In questi giorni apprendiamo di meeting o riunioni a cui partecipano vari ministri: da quello della Transizione Ecologica, all’Agricoltura e politiche forestali, ai Trasporti… purtroppo le dichiarazioni di fine lavori rilasciate dagli stessi partecipanti ci preoccupano e soprattutto, ma non solo, perché si ha l’impressione che non abbiamo partecipato alla stessa riunione.
Per mezzo passo in avanti che fa ben sperare, assistiamo poi a dichiarazioni e decisioni che invece vanno nella direzione opposta e ci riportano indietro nel tempo.
Insomma, nei “migliori” c’è molta confusione e soprattutto manca una visione complessiva nuova e sostenibile. Ad esempio on si può parlare di tutela del patrimonio naturale e poi considerare i boschi italiani “utili” solo perché producono legno, senza considerare invece altri e più importanti servizi ecosistemici offerti dal patrimonio boschivo italiano.

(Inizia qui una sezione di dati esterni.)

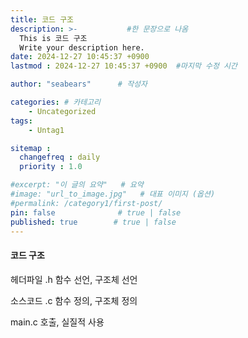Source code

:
 ```yaml
---
title: 코드 구조
description: >-           #한 문장으로 나옴
  This is 코드 구조
  Write your description here.
date: 2024-12-27 10:45:37 +0900
lastmod : 2024-12-27 10:45:37 +0900  #마지막 수정 시간

author: "seabears"      # 작성자

categories: # 카테고리
    - Uncategorized  
tags: 
    - Untag1

sitemap :
  changefreq : daily
  priority : 1.0

#excerpt: "이 글의 요약"   # 요약
#image: "url_to_image.jpg"   # 대표 이미지 (옵션)
#permalink: /category1/first-post/
pin: false              # true | false
published: true        # true | false
---
```


#### 코드 구조


헤더파일 .h
함수 선언, 구조체 선언

소스코드 .c
함수 정의, 구조체 정의

main.c
호출, 실질적 사용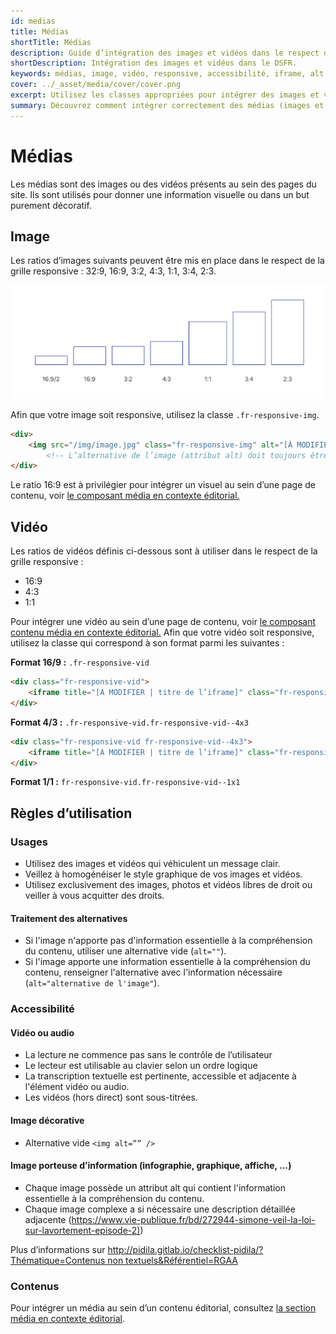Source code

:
 ```yaml
---
id: medias
title: Médias
shortTitle: Médias
description: Guide d’intégration des images et vidéos dans le respect des règles de responsive design et d’accessibilité.
shortDescription: Intégration des images et vidéos dans le DSFR.
keywords: médias, image, vidéo, responsive, accessibilité, iframe, alt, ratio, DSFR, RGAA
cover: ../_asset/media/cover/cover.png
excerpt: Utilisez les classes appropriées pour intégrer des images et vidéos dans vos pages, avec les bonnes pratiques d’accessibilité.
summary: Découvrez comment intégrer correctement des médias (images et vidéos) dans le respect des standards du DSFR et des exigences RGAA - ratios, alternatives textuelles, vidéos responsives.
---
```



# Médias

Les médias sont des images ou des vidéos présents au sein des pages du site. Ils sont utilisés pour donner une information visuelle ou dans un but purement décoratif.

## Image

Les ratios d’images suivants peuvent être mis en place dans le respect de la grille responsive : 32:9, 16:9, 3:2, 4:3, 1:1, 3:4, 2:3.

![](../_asset/media/image-ratios-exemple.png)

Afin que votre image soit responsive, utilisez la classe `.fr-responsive-img`.

```html
<div>
    <img src="/img/image.jpg" class="fr-responsive-img" alt="[À MODIFIER | vide ou texte alternatif de l’image]" />
        <!-- L’alternative de l’image (attribut alt) doit toujours être présent, sa valeur peut-être vide ou non selon votre contexte -->
</div>
```


Le ratio 16:9 est à privilégier pour intégrer un visuel au sein d’une page de contenu, voir [le composant média en contexte éditorial.](../../../../component/content/_part/doc/index.md)

## Vidéo

Les ratios de vidéos définis ci-dessous sont à utiliser dans le respect de la grille responsive :

- 16:9
- 4:3
- 1:1

Pour intégrer une vidéo au sein d’une page de contenu, voir [le composant contenu média en contexte éditorial.](../../../../component/content/_part/doc/index.md) Afin que votre vidéo soit responsive, utilisez la classe qui correspond à son format parmi les suivantes :

**Format 16/9 :** `.fr-responsive-vid`

```html
<div class="fr-responsive-vid">
    <iframe title="[A MODIFIER | titre de l’iframe]" class="fr-responsive-vid__player" src="https://www.youtube.com/embed/HyirpmPL43I" allow="accelerometer; autoplay; encrypted-media; gyroscope; picture-in-picture" allowfullscreen=""></iframe>
</div>
```

**Format 4/3 :** `.fr-responsive-vid.fr-responsive-vid--4x3`

```html
<div class="fr-responsive-vid fr-responsive-vid--4x3">
    <iframe title="[A MODIFIER | titre de l’iframe]" class="fr-responsive-vid__player" src="https://www.youtube.com/embed/HyirpmPL43I" allow="accelerometer; autoplay; encrypted-media; gyroscope; picture-in-picture" allowfullscreen=""></iframe>
</div>
```

**Format 1/1 :** `fr-responsive-vid.fr-responsive-vid--1x1`

## Règles d’utilisation

### Usages

- Utilisez des images et vidéos qui véhiculent un message clair.
- Veillez à homogénéiser le style graphique de vos images et vidéos.
- Utilisez exclusivement des images, photos et vidéos libres de droit ou veiller à vous acquitter des droits.

#### Traitement des alternatives

- Si l'image n'apporte pas d'information essentielle à la compréhension du contenu, utiliser une alternative vide (`alt=""`).
- Si l'image apporte une information essentielle à la compréhension du contenu, renseigner l'alternative avec l'information nécessaire (`alt="alternative de l'image"`).

### Accessibilité

#### Vidéo ou audio

- La lecture ne commence pas sans le contrôle de l’utilisateur
- Le lecteur est utilisable au clavier selon un ordre logique
- La transcription textuelle est pertinente, accessible et adjacente à l'élément vidéo ou audio.
- Les vidéos (hors direct) sont sous-titrées.

#### Image décorative

- Alternative vide `<img alt=”” />`

#### Image porteuse d’information (infographie, graphique, affiche, …)

- Chaque image possède un attribut alt qui contient l'information essentielle à la compréhension du contenu.
- Chaque image complexe a si nécessaire une description détaillée adjacente ([https://www.vie-publique.fr/bd/272944-simone-veil-la-loi-sur-lavortement-episode-2)](https://www.vie-publique.fr/bd/272944-simone-veil-la-loi-sur-lavortement-episode-2))

Plus d’informations sur [http://pidila.gitlab.io/checklist-pidila/?Thématique=Contenus non textuels&Référentiel=RGAA](http://pidila.gitlab.io/checklist-pidila/?Th%C3%A9matique=Contenus%20non%20textuels&R%C3%A9f%C3%A9rentiel=RGAA)

### Contenus

Pour intégrer un média au sein d’un contenu éditorial, consultez [la section média en contexte éditorial](../../../../component/content/_part/doc/index.md).
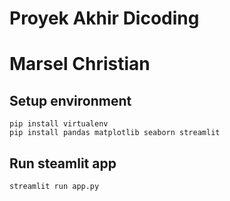 # Proyek Akhir Dicoding
# Marsel Christian

## Setup environment
```
pip install virtualenv
pip install pandas matplotlib seaborn streamlit
```

## Run steamlit app
```
streamlit run app.py
```

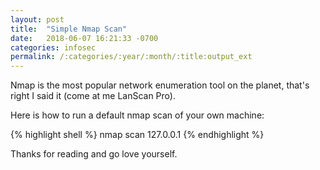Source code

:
 ```yaml
---
layout: post
title:  "Simple Nmap Scan"
date:   2018-06-07 16:21:33 -0700
categories: infosec
permalink: /:categories/:year/:month/:title:output_ext
---
```


Nmap is the most popular network enumeration tool on the planet, that's right I said it (come at me LanScan Pro).

Here is how to run a default nmap scan of your own machine:

{% highlight shell %}
nmap scan 127.0.0.1
{% endhighlight %}

Thanks for reading and go love yourself.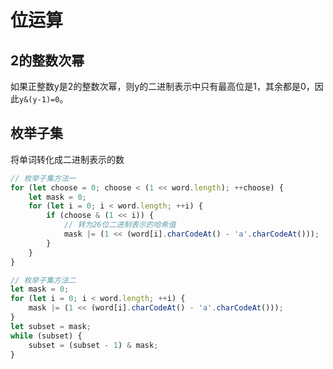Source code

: # 位运算

## 2的整数次幂
如果正整数y是2的整数次幂，则y的二进制表示中只有最高位是1，其余都是0，因此`y&(y-1)=0`。

## 枚举子集
将单词转化成二进制表示的数
```js
// 枚举子集方法一
for (let choose = 0; choose < (1 << word.length); ++choose) {
    let mask = 0;
    for (let i = 0; i < word.length; ++i) {
        if (choose & (1 << i)) {
            // 转为26位二进制表示的哈希值 
            mask |= (1 << (word[i].charCodeAt() - 'a'.charCodeAt()));
        }
    }
}

// 枚举子集方法二
let mask = 0;
for (let i = 0; i < word.length; ++i) {
    mask |= (1 << (word[i].charCodeAt() - 'a'.charCodeAt()));
}
let subset = mask;
while (subset) {
    subset = (subset - 1) & mask;
}
```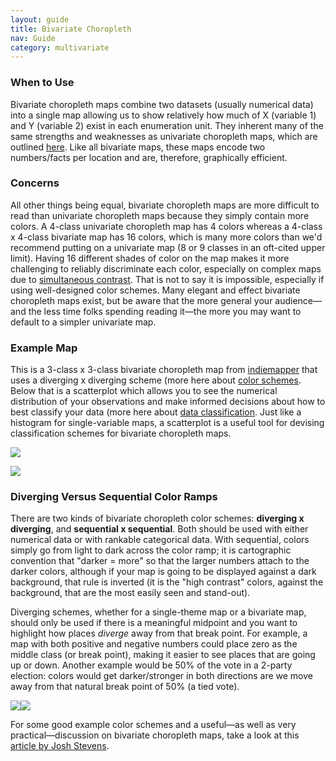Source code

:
 ```yaml
---
layout: guide
title: Bivariate Choropleth
nav: Guide
category: multivariate
---
```


### When to Use

Bivariate choropleth maps combine two datasets (usually numerical data) into a single map allowing us to show relatively how much of X (variable 1) and Y (variable 2) exist in each enumeration unit. They inherent many of the same strengths and weaknesses as univariate choropleth maps, which are outlined [here](../choropleth-maps). Like all bivariate maps, these maps encode two numbers/facts per location and are, therefore, graphically efficient.

### Concerns

All other things being equal, bivariate choropleth maps are more difficult to read than univariate choropleth maps because they simply contain more colors. A 4-class univariate choropleth map has 4 colors whereas a 4-class x 4-class bivariate map has 16 colors, which is many more colors than we'd recommend putting on a univariate map (8 or 9 classes in an oft-cited upper limit). Having 16 different shades of color on the map makes it more challenging to reliably discriminate each color, especially on complex maps due to [simultaneous contrast](http://en.wikipedia.org/wiki/Contrast_effect). That is not to say it is impossible, especially if using well-designed color schemes. Many elegant and effect bivariate choropleth maps exist, but be aware that the more general your audience—and the less time folks spending reading it—the more you may want to default to a simpler univariate map.

### Example Map

This is a 3-class x 3-class bivariate choropleth map from [indiemapper](http://indiemapper.io) that uses a diverging x diverging scheme (more here about [color schemes](../using-colors-on-maps). Below that is a scatterplot which allows you to see the numerical distribution of your observations and make informed decisions about how to best classify your data (more here about [data classification](../the-basics-of-data-classification). Just like a histogram for single-variable maps, a scatterplot is a useful tool for devising classification schemes for bivariate choropleth maps.

![]({{site.baseurl}}/guide/images/bivariate_choroMAP.jpg)

![]({{site.baseurl}}/guide/images/bivariate_classed_scatter.png)

### Diverging Versus Sequential Color Ramps

There are two kinds of bivariate choropleth color schemes: **diverging x diverging**, and **sequential x sequential**. Both should be used with either numerical data or with rankable categorical data. With sequential, colors simply go from light to dark across the color ramp; it is cartographic convention that "darker = more" so that the larger numbers attach to the darker colors, although if your map is going to be displayed against a dark background, that rule is inverted (it is the "high contrast" colors, against the background, that are the most easily seen and stand-out).

Diverging schemes, whether for a single-theme map or a bivariate map, should only be used if there is a meaningful midpoint and you want to highlight how places _diverge_ away from that break point. For example, a map with both positive and negative numbers could place zero as the middle class (or break point), making it easier to see places that are going up or down. Another example would be 50% of the vote in a 2-party election: colors would get darker/stronger in both directions are we move away from that natural break point of 50% (a tied vote).

![]({{site.baseurl}}/guide/images/seqxseq.png)![]({{site.baseurl}}/guide/images/divxdiv.png)

For some good example color schemes and a useful—as well as very practical—discussion on bivariate choropleth maps, take a look at this [article by Josh Stevens](http://www.joshuastevens.net/cartography/make-a-bivariate-choropleth-map/).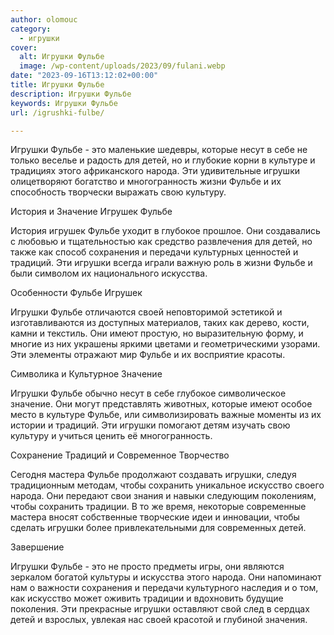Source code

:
 ```yaml
---
author: olomouc
category:
  - игрушки
cover:
  alt: Игрушки Фульбе
  image: /wp-content/uploads/2023/09/fulani.webp
date: "2023-09-16T13:12:02+00:00"
title: Игрушки Фульбе
description: Игрушки Фульбе
keywords: Игрушки Фульбе
url: /igrushki-fulbe/

---
```

Игрушки Фульбе \- это маленькие шедевры, которые несут в себе не только веселье и радость для детей, но и глубокие корни в культуре и традициях этого африканского народа. Эти удивительные игрушки олицетворяют богатство и многогранность жизни Фульбе и их способность творчески выражать свою культуру.

История и Значение Игрушек Фульбе

История игрушек Фульбе уходит в глубокое прошлое. Они создавались с любовью и тщательностью как средство развлечения для детей, но также как способ сохранения и передачи культурных ценностей и традиций. Эти игрушки всегда играли важную роль в жизни Фульбе и были символом их национального искусства.

Особенности Фульбе Игрушек

Игрушки Фульбе отличаются своей неповторимой эстетикой и изготавливаются из доступных материалов, таких как дерево, кости, камни и текстиль. Они имеют простую, но выразительную форму, и многие из них украшены яркими цветами и геометрическими узорами. Эти элементы отражают мир Фульбе и их восприятие красоты.

Символика и Культурное Значение

Игрушки Фульбе обычно несут в себе глубокое символическое значение. Они могут представлять животных, которые имеют особое место в культуре Фульбе, или символизировать важные моменты из их истории и традиций. Эти игрушки помогают детям изучать свою культуру и учиться ценить её многогранность.

Сохранение Традиций и Современное Творчество

Сегодня мастера Фульбе продолжают создавать игрушки, следуя традиционным методам, чтобы сохранить уникальное искусство своего народа. Они передают свои знания и навыки следующим поколениям, чтобы сохранить традиции. В то же время, некоторые современные мастера вносят собственные творческие идеи и инновации, чтобы сделать игрушки более привлекательными для современных детей.

Завершение

Игрушки Фульбе \- это не просто предметы игры, они являются зеркалом богатой культуры и искусства этого народа. Они напоминают нам о важности сохранения и передачи культурного наследия и о том, как искусство может оживить традиции и вдохновить будущие поколения. Эти прекрасные игрушки оставляют свой след в сердцах детей и взрослых, увлекая нас своей красотой и глубиной значения.
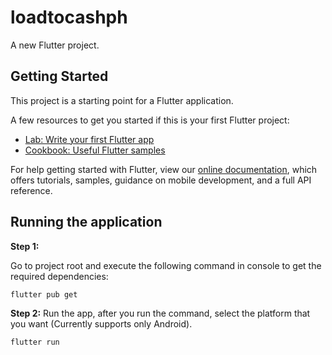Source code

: # loadtocashph

A new Flutter project.

## Getting Started

This project is a starting point for a Flutter application.

A few resources to get you started if this is your first Flutter project:

- [Lab: Write your first Flutter app](https://flutter.dev/docs/get-started/codelab)
- [Cookbook: Useful Flutter samples](https://flutter.dev/docs/cookbook)

For help getting started with Flutter, view our
[online documentation](https://flutter.dev/docs), which offers tutorials,
samples, guidance on mobile development, and a full API reference.

## Running the application

**Step 1:**

Go to project root and execute the following command in console to get the required dependencies:

```
flutter pub get
```

**Step 2:**
Run the app, after you run the command, select the platform that you want (Currently supports only Android).

```
flutter run
```
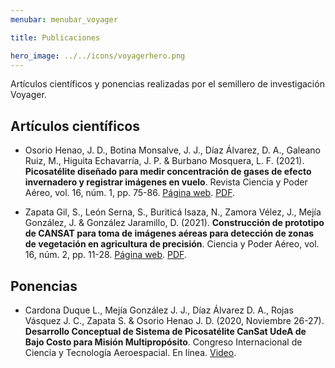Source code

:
 ```yaml
---
menubar: menubar_voyager

title: Publicaciones

hero_image: ../../icons/voyagerhero.png
---
```


Artículos científicos y ponencias realizadas por el semillero de investigación Voyager.

## Artículos científicos
<!-- - Autor 1, autor 2. (Año). **Titulo**. Revista, vol. #, núm. #, pp. #-#. [<u>Página web</u>](). [<u>PDF</u>](). -->
<!-- VERA GRAVITAS -->
- Osorio Henao, J. D., Botina Monsalve, J. J., Díaz Álvarez, D. A., Galeano Ruiz, M., Higuita Echavarría, J. P. & Burbano Mosquera, L. F. (2021). **Picosatélite diseñado para medir concentración de gases de efecto invernadero y registrar imágenes en vuelo**. Revista Ciencia y Poder Aéreo, vol. 16, núm. 1, pp. 75-86. [<u>Página web</u>](https://www.redalyc.org/journal/6735/673570962005/html/). [<u>PDF</u>](https://drive.google.com/file/d/1lSN3EKniAClQSQ-HnjXms5OjomUvlPtd/view?usp=sharing).

- Zapata Gil, S., León Serna, S., Buriticá Isaza, N., Zamora Vélez, J., Mejía González, J. & González Jaramillo, D. (2021). **Construcción de prototipo de CANSAT para toma de imágenes aéreas para detección de zonas de vegetación en agricultura  de precisión**. Ciencia y Poder Aéreo, vol. 16, núm. 2, pp. 11-28. [<u>Página web</u>](https://www.redalyc.org/journal/6735/673571919001/html/). [<u>PDF</u>](https://drive.google.com/file/d/12X98Hn4ZOzBMPxEE-CcJ3fHt4ad3eYbG/view?usp=sharing).



## Ponencias
<!-- - Expositor 1, expositor 2. Año. **Titulo**. Congreso. Lugar. -->
- Cardona Duque L., Mejía González J. J., Díaz Álvarez D. A., Rojas Vásquez J. C., Zapata S. & Osorio Henao J. D. (2020, Noviembre 26-27). **Desarrollo Conceptual de Sistema de Picosatélite CanSat UdeA de Bajo Costo para Misión Multipropósito**. Congreso Internacional de Ciencia y Tecnología Aeroespacial. En línea. [<u>Video</u>](https://drive.google.com/file/d/12X5eg-IpXDGN-qJ6g5xbhdklqpc-zI5I/view?usp=sharing).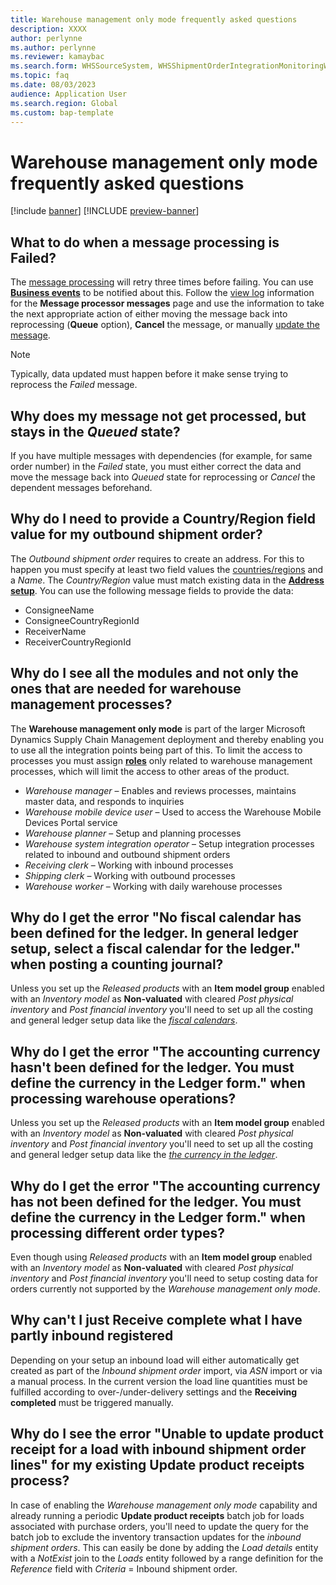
 ```yaml
---
title: Warehouse management only mode frequently asked questions
description: XXXX
author: perlynne
ms.author: perlynne
ms.reviewer: kamaybac
ms.search.form: WHSSourceSystem, WHSShipmentOrderIntegrationMonitoringWorkspace, SysMessageProcessorMessage, BusinessEventsWorkspace, WHSInboundShipmentOrder, WHSOutboundShipmentOrder, WHSInboundLoadPlanningWorkbench, WHSShipmentPackingSlipJournal, WHSShipmentReceiptJournal, WHSParameters, ExtCodeTable, WHSOutboundShipmentOrderMessage, WHSInboundShipmentOrderMessage
ms.topic: faq
ms.date: 08/03/2023
audience: Application User
ms.search.region: Global
ms.custom: bap-template
---
```


# Warehouse management only mode frequently asked questions

[!include [banner](../includes/banner.md)]
[!INCLUDE [preview-banner](../includes/preview-banner.md)]

## What to do when a message processing is **Failed**?

The [message processing](../supply-chain-dev/message-processor.md) will retry three times before failing. You can use [**Business events**](../../fin-ops-core/dev-itpro/business-events/home-page.md) to be notified about this. Follow the [view log](../supply-chain-dev/message-processor.md#view-message-log) information for the **Message processor messages** page and use the information to take the next appropriate action of either moving the message back into reprocessing (**Queue** option), **Cancel** the message, or manually [update the message](#viewing-and-maintaining-shipment-order-messages).
> [!NOTE]
> Typically, data updated must happen before it make sense trying to reprocess the *Failed* message.

## Why does my message not get processed, but stays in the *Queued* state?

If you have multiple messages with dependencies (for example, for same order number) in the *Failed* state, you must either correct the data and move the message back into *Queued* state for reprocessing or *Cancel* the dependent messages beforehand.

## Why do I need to provide a **Country/Region** field value for my outbound shipment order?

The *Outbound shipment order* requires to create an address. For this to happen you must specify at least two field values the [countries/regions](../../fin-ops-core/fin-ops/organization-administration/global-address-book-address-setup#set-up-countryregion-information) and a *Name*. The *Country/Region* value must match existing data in the [**Address setup**](../../fin-ops-core/fin-ops/organization-administration/global-address-book-address-setup#set-up-countryregion-information). You can use the following message fields to provide the data:

- ConsigneeName
- ConsigneeCountryRegionId
- ReceiverName
- ReceiverCountryRegionId

## Why do I see all the modules and not only the ones that are needed for warehouse management processes?

The **Warehouse management only mode** is part of the larger Microsoft Dynamics Supply Chain Management deployment and thereby enabling you to use all the integration points being part of this. To limit the access to processes you must assign [**roles**](../../fin-ops-core/dev-itpro/sysadmin/role-based-security) only related to warehouse management processes, which will limit the access to other areas of the product.

- *Warehouse manager* – Enables and reviews processes, maintains master data, and responds to inquiries
- *Warehouse mobile device user* – Used to access the Warehouse Mobile Devices Portal service
- *Warehouse planner* – Setup and planning processes
- *Warehouse system integration operator* – Setup integration processes related to inbound and outbound shipment orders
- *Receiving clerk* – Working with inbound processes
- *Shipping clerk* – Working with outbound processes
- *Warehouse worker* – Working with daily warehouse processes

## Why do I get the error "No fiscal calendar has been defined for the ledger. In general ledger setup, select a fiscal calendar for the ledger." when posting a counting journal?

Unless you set up the *Released products* with an **Item model group** enabled with an *Inventory model* as **Non-valuated** with cleared *Post physical inventory* and *Post financial inventory* you'll need to set up all the costing and general ledger setup data like the [*fiscal calendars*](../../finance/budgeting/fiscal-calendars-fiscal-years-periods.md).

## Why do I get the error "The accounting currency hasn't been defined for the ledger. You must define the currency in the Ledger form." when processing warehouse operations?

Unless you set up the *Released products* with an **Item model group** enabled with an *Inventory model* as **Non-valuated** with cleared *Post physical inventory* and *Post financial inventory* you'll need to set up all the costing and general ledger setup data like the [*the currency in the ledger*](../../finance/general-ledger/configure-ledger.md).

## Why do I get the error "The accounting currency has not been defined for the ledger. You must define the currency in the Ledger form." when processing different order types?

Even though using *Released products* with an **Item model group** enabled with an *Inventory model* as **Non-valuated** with cleared *Post physical inventory* and *Post financial inventory* you'll need to setup costing data for orders currently not supported by the *Warehouse management only mode*.

## Why can't I just **Receive complete** what I have partly inbound registered

Depending on your setup an inbound load will either automatically get created as part of the *Inbound shipment order* import, via *ASN* import or via a manual process. In the current version the load line quantities must be fulfilled according to over-/under-delivery settings and the **Receiving completed** must be triggered manually.
<!-- Delivery policy -->

## Why do I see the error "Unable to update product receipt for a load with inbound shipment order lines" for my existing **Update product receipts** process?

In case of enabling the *Warehouse management only mode* capability and already running a periodic **Update product receipts** batch job for loads associated with purchase orders, you'll need to update the query for the batch job to exclude the inventory transaction updates for the *inbound shipment orders*. This can easily be done by adding the *Load details* entity with a *NotExist* join to the *Loads* entity followed by a range definition for the *Reference* field with *Criteria* = Inbound shipment order.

Manca una strategia “comune” perché a quanto pare i ministri non si parlano tra loro o se parlano usano linguaggi e lingue diverse e non si capiscono.
Il governo dei migliori è la nuova Torre di Babele, e questo deve assolutamente farci preoccupare.
Si sta perdendo tempo, il 2023 è già qui così come il 2050!
Senza dimenticare le immancabili pennellate di greenwashing che ormai stanno diventando patrimonio comune a sinistra quanto a destra, anzi a volte la differenza non la si vede proprio.
Parole, parole, parole cantava Mina.
Ecco, dai “migliori” ci aspetteremmo dei fatti concreti e nella direzione giusta… ma invece la transizione, come la dieta, iniziamo a farla da domani.